Not so, says retired CIA analyst Ray McGovern, at least not entirely. They hate not our freedoms, but our policies, particularly American "support for Israel." Cheney, McGovern says, got that part right, a deliciously odd admission coming from the man responsible for undermining so many of our vaunted freedoms and civil liberties.
Not that those on the left haven't tried to convince the "they-hate-our-freedoms-crowd" of the damage done by American policy on Israel-Palestine. The complaints of leftists, however, are cavalierly dismissed as rants from the "blame America first" fringe.

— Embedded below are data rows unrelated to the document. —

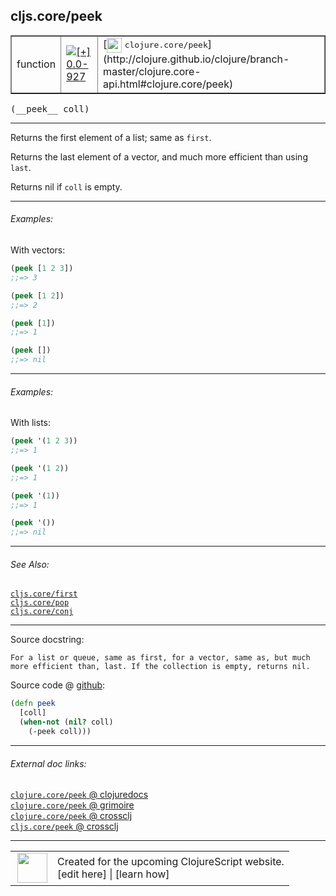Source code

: ## cljs.core/peek



 <table border="1">
<tr>
<td>function</td>
<td><a href="https://github.com/cljsinfo/cljs-api-docs/tree/0.0-927"><img valign="middle" alt="[+] 0.0-927" title="Added in 0.0-927" src="https://img.shields.io/badge/+-0.0--927-lightgrey.svg"></a> </td>
<td>
[<img height="24px" valign="middle" src="http://i.imgur.com/1GjPKvB.png"> <samp>clojure.core/peek</samp>](http://clojure.github.io/clojure/branch-master/clojure.core-api.html#clojure.core/peek)
</td>
</tr>
</table>


 <samp>
(__peek__ coll)<br>
</samp>

---

Returns the first element of a list; same as `first`.

Returns the last element of a vector, and much more efficient than using `last`.

Returns nil if `coll` is empty.

---

###### Examples:

With vectors:

```clj
(peek [1 2 3])
;;=> 3

(peek [1 2])
;;=> 2

(peek [1])
;;=> 1

(peek [])
;;=> nil
```

---
###### Examples:

With lists:

```clj
(peek '(1 2 3))
;;=> 1

(peek '(1 2))
;;=> 1

(peek '(1))
;;=> 1

(peek '())
;;=> nil
```

---

###### See Also:

[`cljs.core/first`](cljs.core_first.md)<br>
[`cljs.core/pop`](cljs.core_pop.md)<br>
[`cljs.core/conj`](cljs.core_conj.md)<br>

---


Source docstring:

```
For a list or queue, same as first, for a vector, same as, but much
more efficient than, last. If the collection is empty, returns nil.
```


Source code @ [github](https://github.com/clojure/clojurescript/blob/r2719/src/cljs/cljs/core.cljs#L1465-L1470):

```clj
(defn peek
  [coll]
  (when-not (nil? coll)
    (-peek coll)))
```

<!--
Repo - tag - source tree - lines:

 <pre>
clojurescript @ r2719
└── src
    └── cljs
        └── cljs
            └── <ins>[core.cljs:1465-1470](https://github.com/clojure/clojurescript/blob/r2719/src/cljs/cljs/core.cljs#L1465-L1470)</ins>
</pre>

-->

---



###### External doc links:

[`clojure.core/peek` @ clojuredocs](http://clojuredocs.org/clojure.core/peek)<br>
[`clojure.core/peek` @ grimoire](http://conj.io/store/v1/org.clojure/clojure/1.7.0-beta3/clj/clojure.core/peek/)<br>
[`clojure.core/peek` @ crossclj](http://crossclj.info/fun/clojure.core/peek.html)<br>
[`cljs.core/peek` @ crossclj](http://crossclj.info/fun/cljs.core.cljs/peek.html)<br>

---

 <table>
<tr><td>
<img valign="middle" align="right" width="48px" src="http://i.imgur.com/Hi20huC.png">
</td><td>
Created for the upcoming ClojureScript website.<br>
[edit here] | [learn how]
</td></tr></table>

[edit here]:https://github.com/cljsinfo/cljs-api-docs/blob/master/cljsdoc/cljs.core_peek.cljsdoc
[learn how]:https://github.com/cljsinfo/cljs-api-docs/wiki/cljsdoc-files

<!--

This information was too distracting to show to readers, but I'll leave it
commented here since it is helpful to:

- pretty-print the data used to generate this document
- and show how to retrieve that data



The API data for this symbol:

```clj
{:description "Returns the first element of a list; same as `first`.\n\nReturns the last element of a vector, and much more efficient than using `last`.\n\nReturns nil if `coll` is empty.",
 :ns "cljs.core",
 :name "peek",
 :signature ["[coll]"],
 :history [["+" "0.0-927"]],
 :type "function",
 :related ["cljs.core/first" "cljs.core/pop" "cljs.core/conj"],
 :full-name-encode "cljs.core_peek",
 :source {:code "(defn peek\n  [coll]\n  (when-not (nil? coll)\n    (-peek coll)))",
          :title "Source code",
          :repo "clojurescript",
          :tag "r2719",
          :filename "src/cljs/cljs/core.cljs",
          :lines [1465 1470]},
 :examples [{:id "4abc4c",
             :content "With vectors:\n\n```clj\n(peek [1 2 3])\n;;=> 3\n\n(peek [1 2])\n;;=> 2\n\n(peek [1])\n;;=> 1\n\n(peek [])\n;;=> nil\n```"}
            {:id "d50bd0",
             :content "With lists:\n\n```clj\n(peek '(1 2 3))\n;;=> 1\n\n(peek '(1 2))\n;;=> 1\n\n(peek '(1))\n;;=> 1\n\n(peek '())\n;;=> nil\n```"}],
 :full-name "cljs.core/peek",
 :clj-symbol "clojure.core/peek",
 :docstring "For a list or queue, same as first, for a vector, same as, but much\nmore efficient than, last. If the collection is empty, returns nil."}

```

Retrieve the API data for this symbol:

```clj
;; from Clojure REPL
(require '[clojure.edn :as edn])
(-> (slurp "https://raw.githubusercontent.com/cljsinfo/cljs-api-docs/catalog/cljs-api.edn")
    (edn/read-string)
    (get-in [:symbols "cljs.core/peek"]))
```

-->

Even when terrorist masterminds like Osama bin Laden, Khalid Sheikh Mohammed and Ramzi Yousef explain that their animosity toward the U.S. is almost entirely due to its Israel policy, who takes them seriously? They're terrorists.

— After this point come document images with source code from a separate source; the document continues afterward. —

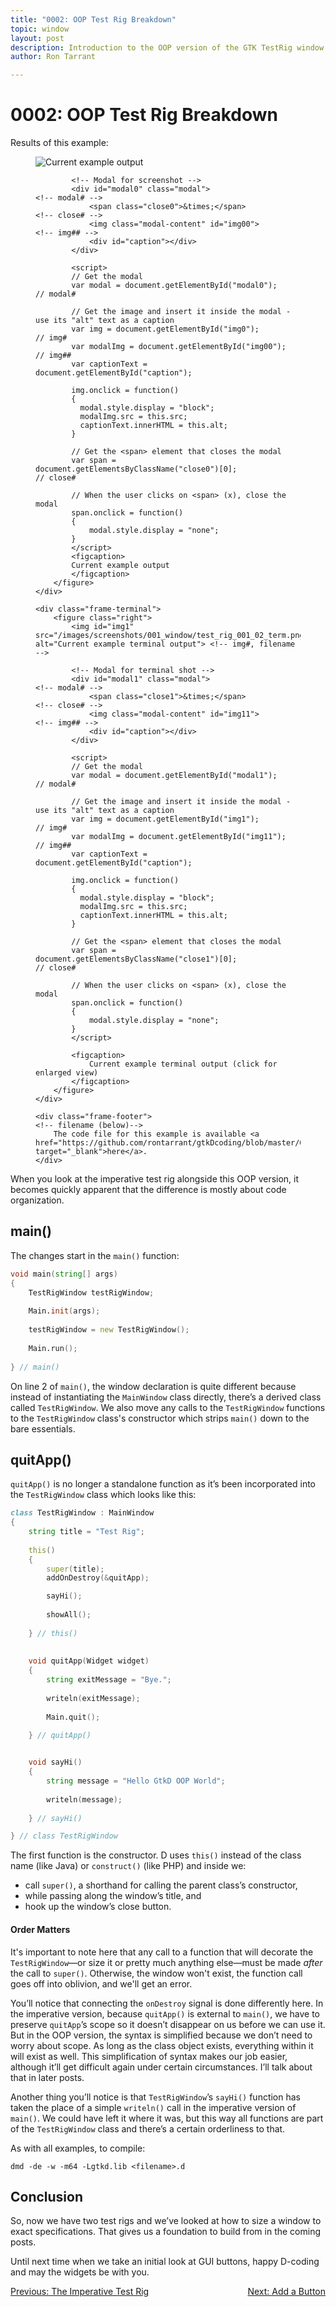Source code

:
 ```yaml
---
title: "0002: OOP Test Rig Breakdown"
topic: window
layout: post
description: Introduction to the OOP version of the GTK TestRig window - a D language tutorial.
author: Ron Tarrant

---
```


# 0002: OOP Test Rig Breakdown

<div class="screenshot-frame">
	<div class="frame-header">
		Results of this example:
	</div>
	<div class="frame-screenshot">
		<figure>
			<img id="img0" src="/images/screenshots/001_window/test_rig_001_02.png" alt="Current example output">	<!-- img# -->
			
			<!-- Modal for screenshot -->
			<div id="modal0" class="modal">																								<!-- modal# -->
				<span class="close0">&times;</span>																					<!-- close# -->
				<img class="modal-content" id="img00">																					<!-- img## -->
				<div id="caption"></div>
			</div>
			
			<script>
			// Get the modal
			var modal = document.getElementById("modal0");																			// modal#
			
			// Get the image and insert it inside the modal - use its "alt" text as a caption
			var img = document.getElementById("img0");																				// img#
			var modalImg = document.getElementById("img00");																		// img##
			var captionText = document.getElementById("caption");

			img.onclick = function()
			{
			  modal.style.display = "block";
			  modalImg.src = this.src;
			  captionText.innerHTML = this.alt;
			}
			
			// Get the <span> element that closes the modal
			var span = document.getElementsByClassName("close0")[0];															// close#
			
			// When the user clicks on <span> (x), close the modal
			span.onclick = function()
			{ 
				modal.style.display = "none";
			}
			</script>
			<figcaption>
			Current example output
			</figcaption>
		</figure>
	</div>

	<div class="frame-terminal">
		<figure class="right">
			<img id="img1" src="/images/screenshots/001_window/test_rig_001_02_term.png" alt="Current example terminal output"> <!-- img#, filename -->

			<!-- Modal for terminal shot -->
			<div id="modal1" class="modal">																												<!-- modal# -->
				<span class="close1">&times;</span>																										<!-- close# -->
				<img class="modal-content" id="img11">																									<!-- img## -->
				<div id="caption"></div>
			</div>
			
			<script>
			// Get the modal
			var modal = document.getElementById("modal1");																							// modal#
			
			// Get the image and insert it inside the modal - use its "alt" text as a caption
			var img = document.getElementById("img1");																								// img#
			var modalImg = document.getElementById("img11");																						// img##
			var captionText = document.getElementById("caption");

			img.onclick = function()
			{
			  modal.style.display = "block";
			  modalImg.src = this.src;
			  captionText.innerHTML = this.alt;
			}
			
			// Get the <span> element that closes the modal
			var span = document.getElementsByClassName("close1")[0];																				// close#
			
			// When the user clicks on <span> (x), close the modal
			span.onclick = function()
			{ 
				modal.style.display = "none";
			}
			</script>

			<figcaption>
				Current example terminal output (click for enlarged view)
			</figcaption>
		</figure>
	</div>

	<div class="frame-footer">																																<!-- filename (below)-->
		The code file for this example is available <a href="https://github.com/rontarrant/gtkDcoding/blob/master/001_window/test_rig_001_02_oop.d" target="_blank">here</a>.
	</div>
</div>

When you look at the imperative test rig alongside this OOP version, it becomes quickly apparent that the difference is mostly about code organization.

## main()

The changes start in the `main()` function:

```d
void main(string[] args)
{
	TestRigWindow testRigWindow;
	
	Main.init(args);
	
	testRigWindow = new TestRigWindow();
		
	Main.run();
	
} // main()
```

On line 2 of `main()`, the window declaration is quite different because instead of instantiating the `MainWindow` class directly, there’s a derived class called `TestRigWindow`. We also move any calls to the `TestRigWindow` functions to the `TestRigWindow` class's constructor which strips `main()` down to the bare essentials.

## quitApp()

`quitApp()` is no longer a standalone function as it’s been incorporated into the `TestRigWindow` class which looks like this:

```d
class TestRigWindow : MainWindow
{
	string title = "Test Rig";
	
	this()
	{
		super(title);
		addOnDestroy(&quitApp);

		sayHi();
	
		showAll();
		
	} // this()
	
		
	void quitApp(Widget widget)
	{
		string exitMessage = "Bye.";
		
		writeln(exitMessage);
		
		Main.quit();
		
	} // quitApp()


	void sayHi()
	{
		string message = "Hello GtkD OOP World";
		
		writeln(message);
		
	} // sayHi()

} // class TestRigWindow
```

The first function is the constructor. D uses `this()` instead of  the class name (like Java) or `construct()` (like PHP) and inside we:

 - call `super()`, a shorthand for calling the parent class’s constructor,
 - while passing along the window’s title, and
 - hook up the window’s close button.

#### Order Matters

It's important to note here that any call to a function that will decorate the `TestRigWindow`—or size it or pretty much anything else—must be made *after* the call to `super()`. Otherwise, the window won't exist, the function call goes off into oblivion, and we'll get an error.

You’ll notice that connecting the `onDestroy` signal is done differently here. In the imperative version, because `quitApp()` is external to `main()`, we have to preserve `quitApp`’s scope so it doesn’t disappear on us before we can use it. But in the OOP version, the syntax is simplified because we don’t need to worry about scope. As long as the class object exists, everything within it will exist as well. This simplification of syntax makes our job easier, although it’ll get difficult again under certain circumstances. I’ll talk about that in later posts.

Another thing you’ll notice is that `TestRigWindow`’s `sayHi()` function has taken the place of a simple `writeln()` call in the imperative version of `main()`. We could have left it where it was, but this way all functions are part of the `TestRigWindow` class and there’s a certain orderliness to that.

As with all examples, to compile:

	dmd -de -w -m64 -Lgtkd.lib <filename>.d

## Conclusion

So, now we have two test rigs and we’ve looked at how to size a window to exact specifications. That gives us a foundation to build from in the coming posts.

Until next time when we take an initial look at GUI buttons, happy D-coding and may the widgets be with you.

<div class="blog-nav">
	<div style="float: left;">
		<a href="/2019/01/15/0001-imperative-test-rig.html">Previous: The Imperative Test Rig</a>
	</div>
	<div style="float: right;">
		<a href="/2019/01/22/0003-add-a-button.html">Next: Add a Button</a>
	</div>
</div>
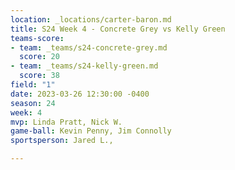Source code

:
 ```yaml
---
location: _locations/carter-baron.md
title: S24 Week 4 - Concrete Grey vs Kelly Green
teams-score:
- team: _teams/s24-concrete-grey.md
  score: 20
- team: _teams/s24-kelly-green.md
  score: 38
field: "1"
date: 2023-03-26 12:30:00 -0400
season: 24
week: 4
mvp: Linda Pratt, Nick W.
game-ball: Kevin Penny, Jim Connolly
sportsperson: Jared L.,

---
```

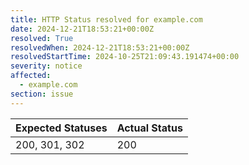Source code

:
 ```yaml
---
title: HTTP Status resolved for example.com
date: 2024-12-21T18:53:21+00:00Z
resolved: True
resolvedWhen: 2024-12-21T18:53:21+00:00Z
resolvedStartTime: 2024-10-25T21:09:43.191474+00:00
severity: notice
affected:
  - example.com
section: issue
---
```


| Expected Statuses | Actual Status  |
|-------------------|----------------|
| 200, 301, 302 | 200 |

But what if the same policy criticisms were voiced by the U.S. Department of Defense itself? Would people then sit up and take notice? Perhaps. And therein lies the genius of McGovern's piece on Cheney.

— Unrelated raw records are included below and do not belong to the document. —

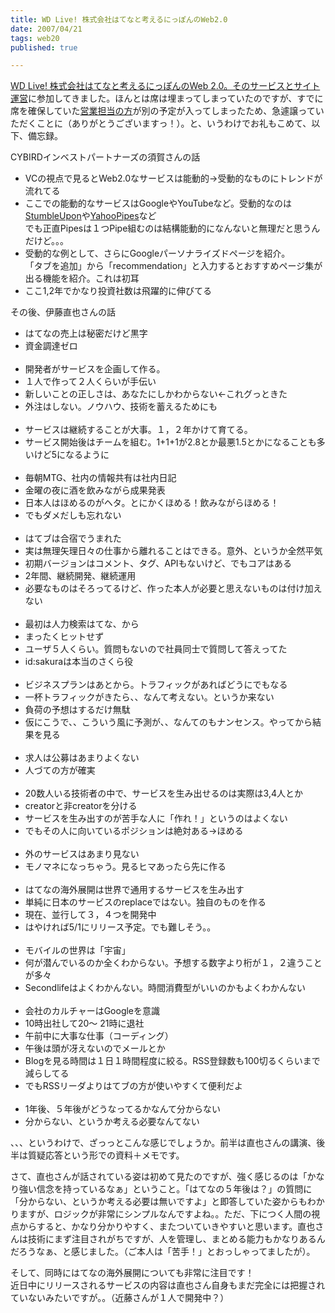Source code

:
 ```yaml
---
title: WD Live! 株式会社はてなと考えるにっぽんのWeb2.0
date: 2007/04/21
tags: web20
published: true

---
```


<p>
<a href="http://journal.mycom.co.jp/ad/2007/wdlive01/index.html">WD Live! 株式会社はてなと考えるにっぽんのWeb 2.0。そのサービスとサイト運営</a>に参加してきました。ほんとは席は埋まってしまっていたのですが、すでに席を確保していた<a href="http://peering.jp/bashauma/">営業担当の方</a>が別の予定が入ってしまったため、急遽譲っていただくことに（ありがとうございますっ！）。と、いうわけでお礼もこめて、以下、備忘録。
</p>

<p>CYBIRDインベストパートナーズの須賀さんの話</p>
<p>
<ul>
<li>VCの視点で見るとWeb2.0なサービスは能動的→受動的なものにトレンドが流れてる</li>
<li>ここでの能動的なサービスはGoogleやYouTubeなど。受動的なのは<a href="http://www.stumbleupon.com/">StumbleUpon</a>や<a href="http://pipes.yahoo.com/pipes/">YahooPipes</a>など<br />
でも正直Pipesは１つPipe組むのは結構能動的になんないと無理だと思うんだけど。。。</li>
<li>受動的な例として、さらにGoogleパーソナライズドページを紹介。<br />
「タブを追加」から「recommendation」と入力するとおすすめページ集が出る機能を紹介。これは初耳</li>
<li>ここ1,2年でかなり投資社数は飛躍的に伸びてる</li>
</ul>
</p>

<p>その後、伊藤直也さんの話</p>
<p>

<ul>
<li>はてなの売上は秘密だけど黒字</li>
<li>資金調達ゼロ</li><br />

<li>開発者がサービスを企画して作る。</li>
<li>１人で作って２人くらいが手伝い</li>
<li>新しいことの正しさは、あなたにしかわからない←これグっときた</li>
<li>外注はしない。ノウハウ、技術を蓄えるためにも</li><br />

<li>サービスは継続することが大事。１，２年かけて育てる。</li>
<li>サービス開始後はチームを組む。1+1+1が2.8とか最悪1.5とかになることも多いけど5になるように</li><br />

<li>毎朝MTG、社内の情報共有は社内日記</li>
<li>金曜の夜に酒を飲みながら成果発表</li>
<li>日本人はほめるのがヘタ。とにかくほめる！飲みながらほめる！</li>
<li>でもダメだしも忘れない</li><br />

<li>はてブは合宿でうまれた</li>
<li>実は無理矢理日々の仕事から離れることはできる。意外、というか全然平気</li>
<li>初期バージョンはコメント、タグ、APIもないけど、でもコアはある</li>
<li>2年間、継続開発、継続運用</li>
<li>必要なものはそろってるけど、作った本人が必要と思えないものは付け加えない</li><br />

<li>最初は人力検索はてな、から</li>
<li>まったくヒットせず</li>
<li>ユーザ５人くらい。質問もないので社員同士で質問して答えってた</li>
<li>id:sakuraは本当のさくら役</li><br />

<li>ビジネスプランはあとから。トラフィックがあればどうにでもなる</li>
<li>一杯トラフィックがきたら、、なんて考えない。というか来ない</li>
<li>負荷の予想はするだけ無駄</li>
<li>仮にこうで、、こういう風に予測が、、なんてのもナンセンス。やってから結果を見る</li><br />

<li>求人は公募はあまりよくない</li>
<li>人づての方が確実</li><br />

<li>20数人いる技術者の中で、サービスを生み出せるのは実際は3,4人とか</li>
<li>creatorと非creatorを分ける</li>
<li>サービスを生み出すのが苦手な人に「作れ！」というのはよくない</li>
<li>でもその人に向いているポジションは絶対ある→ほめる</li><br />

<li>外のサービスはあまり見ない</li>
<li>モノマネになっちゃう。見るヒマあったら先に作る</li><br />

<li>はてなの海外展開は世界で通用するサービスを生み出す</li>
<li>単純に日本のサービスのreplaceではない。独自のものを作る</li>
<li>現在、並行して３，４つを開発中</li>
<li>はやければ5/1にリリース予定。でも難しそう。。</li><br />


<li>モバイルの世界は「宇宙」</li>
<li>何が潜んでいるのか全くわからない。予想する数字より桁が１，２違うことが多々</li>
<li>Secondlifeはよくわかんない。時間消費型がいいのかもよくわかんない</li><br />

<li>会社のカルチャーはGoogleを意識</li>
<li>10時出社して20～ 21時に退社</li>
<li>午前中に大事な仕事（コーディング）</li>
<li>午後は頭が冴えないのでメールとか</li>
<li>Blogを見る時間は１日１時間程度に絞る。RSS登録数も100切るくらいまで減らしてる</li>
<li>でもRSSリーダよりはてブの方が使いやすくて便利だよ</li><br />

<li>1年後、５年後がどうなってるかなんて分からない</li>
<li>分からない、というか考える必要なんてない</li>

</ul>
</p>

<p>、、、というわけで、ざっっとこんな感じでしょうか。前半は直也さんの講演、後半は質疑応答という形での資料＋メモです。</p>

<p>さて、直也さんが話されている姿は初めて見たのですが、強く感じるのは「かなり強い信念を持っているなぁ」ということ。「はてなの５年後は？」の質問に「分からない、というか考える必要は無いですよ」と即答していた姿からもわかりますが、ロジックが非常にシンプルなんですよね。。ただ、下につく人間の視点からすると、かなり分かりやすく、またついていきやすいと思います。直也さんは技術にまず注目されがちですが、人を管理し、まとめる能力もかなりあるんだろうなぁ、と感じました。（ご本人は「苦手！」とおっしゃってましたが）。</p>

<p>そして、同時にはてなの海外展開についても非常に注目です！<br />
近日中にリリースされるサービスの内容は直也さん自身もまだ完全には把握されていないみたいですが。。（近藤さんが１人で開発中？）</p>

McGovern, you see, has unearthed a U.S. Defense Science Board report written just two months after 9-11, and then sent directly to Secretary of Defense Donald Rumsfeld in 2004, two months before the fall presidential election. Here's an extended quote from the report --page 48:
"American direct intervention in the Muslim World has ... elevated the stature
of and support for radical Islamists, while diminishing support for the United States to single-digits in some Arab societies.
• "Muslims do not 'hate our freedom,' but rather, they hate our policies. The overwhelming majority voice their objections to what they see as one-sided support in favor of Israel and against Palestinian rights, and the ... support for ... tyrannies, most notably Egypt, Saudi Arabia, Jordan, Pakistan, and the Gulf states.
• "Thus when American public diplomacy talks about bringing democracy to Islamic societies, this is seen as no more than self-serving hypocrisy. Moreover, saying that 'freedom is the future of the Middle East' is seen as patronizing, suggesting that Arabs are like the enslaved peoples of the old Communist World — but Muslims do not feel this way: they feel oppressed, but not enslaved.
• "Furthermore, in the eyes of Muslims, American occupation of Afghanistan and Iraq has not led to democracy there, but only more chaos and suffering. U.S. actions appear in contrast to be motivated by ulterior motives, and deliberately controlled in order to best serve American national interests at the expense of truly Muslim self-determination."
Sound familiar?
The report, now declassified, was suppressed by those in charge --and according to McGovern-- by the mainstream media.
But hey! We're still in Iraq. We're still in Afghanistan and bombing targets in Pakistan. We still support Middle Eastern kingdoms and dictatorships. And... our policy toward Israel shows no signs of changing.
So maybe, just maybe, the conclusions in the report will, at long last, do some good.